Fluffy had looked both ways before he had crossed the road. Now, Fluffy, being a cat, did not look both ways the same cautionary way a human does, but looked in a wary feline way that only made sure there was nothing in his immediate path to impede his trek across the street. And due to the fact that the cat did not notice the car moving down the street, as it was relatively far away at the time of looking, he did not know his life would be ended soon.
The man driving the car, however, had seen Fluffy long before he had even stepped into the street. The man did not overtly plan to kill Fluffy, but he also did not exactly plan to stop or swerve so as to miss him. This particular man had once had a bad experience with a cat, long ago, which had given him a sort of fear of the feline creatures. Killing Fluffy, to the man driving, was almost an act of martyrdom (if you think of Fluffy as the martyr, of course). The man driving the car fancied himself as God, in the scenario, and Fluffy was Christ; to be killed as a sacrifice to save all the sins of other cats. And in the end, maybe it would actually help with the man’s hatred of cats.

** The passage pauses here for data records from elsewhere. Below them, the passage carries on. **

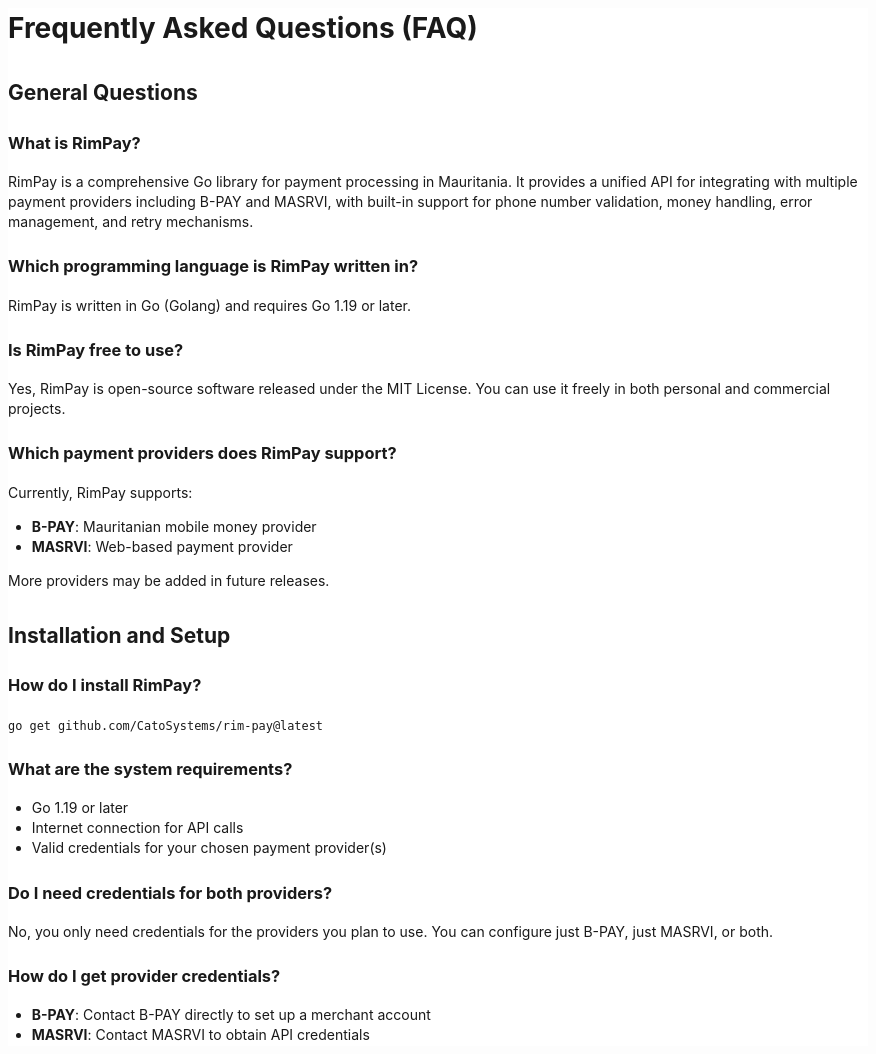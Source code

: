 # Frequently Asked Questions (FAQ)

## General Questions

### What is RimPay?

RimPay is a comprehensive Go library for payment processing in Mauritania. It provides a unified API for integrating with multiple payment providers including B-PAY and MASRVI, with built-in support for phone number validation, money handling, error management, and retry mechanisms.

### Which programming language is RimPay written in?

RimPay is written in Go (Golang) and requires Go 1.19 or later.

### Is RimPay free to use?

Yes, RimPay is open-source software released under the MIT License. You can use it freely in both personal and commercial projects.

### Which payment providers does RimPay support?

Currently, RimPay supports:
- **B-PAY**: Mauritanian mobile money provider
- **MASRVI**: Web-based payment provider

More providers may be added in future releases.

## Installation and Setup

### How do I install RimPay?

```bash
go get github.com/CatoSystems/rim-pay@latest
```

### What are the system requirements?

- Go 1.19 or later
- Internet connection for API calls
- Valid credentials for your chosen payment provider(s)

### Do I need credentials for both providers?

No, you only need credentials for the providers you plan to use. You can configure just B-PAY, just MASRVI, or both.

### How do I get provider credentials?

- **B-PAY**: Contact B-PAY directly to set up a merchant account
- **MASRVI**: Contact MASRVI to obtain API credentials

The first one on the scene of Fluffy’s demise was none other than his neighbor dog, an old but still vital golden retriever. Sadly, the dog did not bark, or alert humans to the cat’s death in any other way. In fact he trotted over to the corpse after hearing Fluffy’s death rattle and upon investigation (thorough smelling, mostly) he decided he had no power to save the cat, and so left.
Others would come along to find the dead cat later, of course.
Now the man who had ran over Fluffy probably wouldn’t have had he known that a not insignificant amount of Fluffy’s internal gore would stick to the bottom of his tire, creating a grotesque dashed-line all the way to his (the man’s) garage.
Later this line would be followed by investigators of the cat’s death.
On the north side of the street, the hermit-like, severely agoraphobic old lady Jensen would witness the gruesome death of poor dear Fluffy and, despite her moral convictions, refuse to make contact with the outside world for the first time in thirty five years.
Fluffy’s corpse was now mostly unidentifiable, so when the boys who rode by on their bikes did not raise any sort of alarm to the Terrance family, it wasn’t due to a lack of compassion for neighborhood pet deaths. In fact, the boy who rode his bike in the middle of the group of three had just recently buried a pet hamster who had lived in his room in a small cage. The hamster, whose name was Harry, had frequently climbed his cage, and upon reaching the top would let go and drop suicidally to the bottom. Now, considering the bottom was coated by a layer of soft wood shavings, he did not actually die because of this, it was merely one of his many beloved quirks. The hamster was found dead after having chewed off both of his forepaws for no apparent reason.